Buried in a hillside grave in east Anniston, Daniel Tyler keeps watch over the city he and Samuel Noble founded more than 125 years ago. While Noble's name is prominent in Anniston, less is known about his partner, Tyler, who was a West Point graduate, acclaimed soldier, world traveler, friend to U.S. presidents, wealthy investor and big-hearted dreamer of what he hoped would be 'the model village of the South.'

In life, the general made his wishes clear. His earthly remains were to be buried in the red clay of Alabama, on a Calhoun County hill that presided over the town his wisdom and foresight had helped create.

In death, the general's desires were carried out.

Draped in mourning, waiting for the specially arranged funeral train to arrive from New York, Anniston had wept since receiving the news. For two days, Monday and Tuesday, the town had shuttered all business. Regular routine was no longer proper; preparations were in order. Gen. Daniel Tyler, one of the town's founders, stricken with pneumonia after the difficult fall months, had died peacefully with his family at the bedside in his Manhattan hotel room, its window peering out at Madison Square.

His next birthday would have been his 84th.
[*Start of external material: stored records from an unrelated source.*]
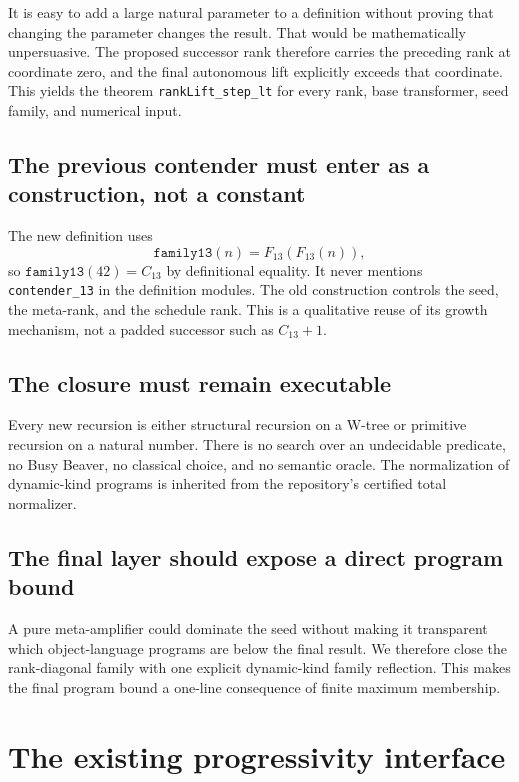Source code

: \documentclass[11pt]{article}
\theoremstyle{definition}
\theoremstyle{remark}
\newcommand{\lean}[1]{\texttt{#1}}
\begin{document}
It is easy to add a large natural parameter to a definition without proving
that changing the parameter changes the result.  That would be mathematically
unpersuasive.  The proposed successor rank therefore carries the preceding
rank at coordinate zero, and the final autonomous lift explicitly exceeds that
coordinate.  This yields the theorem \lean{rankLift\_step\_lt} for every rank,
base transformer, seed family, and numerical input.

\subsection{The previous contender must enter as a construction, not a constant}

The new definition uses
\[
  \lean{family13}(n)=F_{13}(F_{13}(n)),
\]
so \(\lean{family13}(42)=C_{13}\) by definitional equality.  It never mentions
\lean{contender\_13} in the definition modules.  The old construction controls
the seed, the meta-rank, and the schedule rank.  This is a qualitative reuse of
its growth mechanism, not a padded successor such as \(C_{13}+1\).

\subsection{The closure must remain executable}

Every new recursion is either structural recursion on a W-tree or primitive
recursion on a natural number.  There is no search over an undecidable
predicate, no Busy Beaver, no classical choice, and no semantic oracle.  The
normalization of dynamic-kind programs is inherited from the repository's
certified total normalizer.

\subsection{The final layer should expose a direct program bound}

A pure meta-amplifier could dominate the seed without making it transparent
which object-language programs are below the final result.  We therefore close
the rank-diagonal family with one explicit dynamic-kind family reflection.
This makes the final program bound a one-line consequence of finite maximum
membership.

\section{The existing progressivity interface}
\end{document}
Around 11 that December morning in 1882, Anniston gathered to revere the general. It was a Wednesday. The early winter weather cooperated. So, too, had a bit of divine providence. On his last visit to Anniston that summer, fit snugly between trips to his Texas farm, to Canada for relaxation, and to Saratoga to watch the horses, the general had selected the site and helped lay the foundation of the town's new Episcopal church near the corner of 10th Street and Leighton Avenue. The general, a devout Episcopalian, had overseen all details of Grace Church's construction, his oldest son, Alfred, would recall after his father's death.

The stone structure was unfinished when the general's funeral train pulled into Anniston. There hadn't been enough time. But that Wednesday morning, mourners carried the remains to the already hallowed ground, where the Rev. Wallace Carnahan and the Rev. H.H. Stringfellow prayed over Tyler's pale body from inside the incomplete foundation of Grace Church, heaven seen overhead. "There, under the open sky, the beautiful church service was read, and every head was bowed," said Edmund Tyler, the general's middle son. It was, as Edmund described it, "an eminently fitting place" for a funeral.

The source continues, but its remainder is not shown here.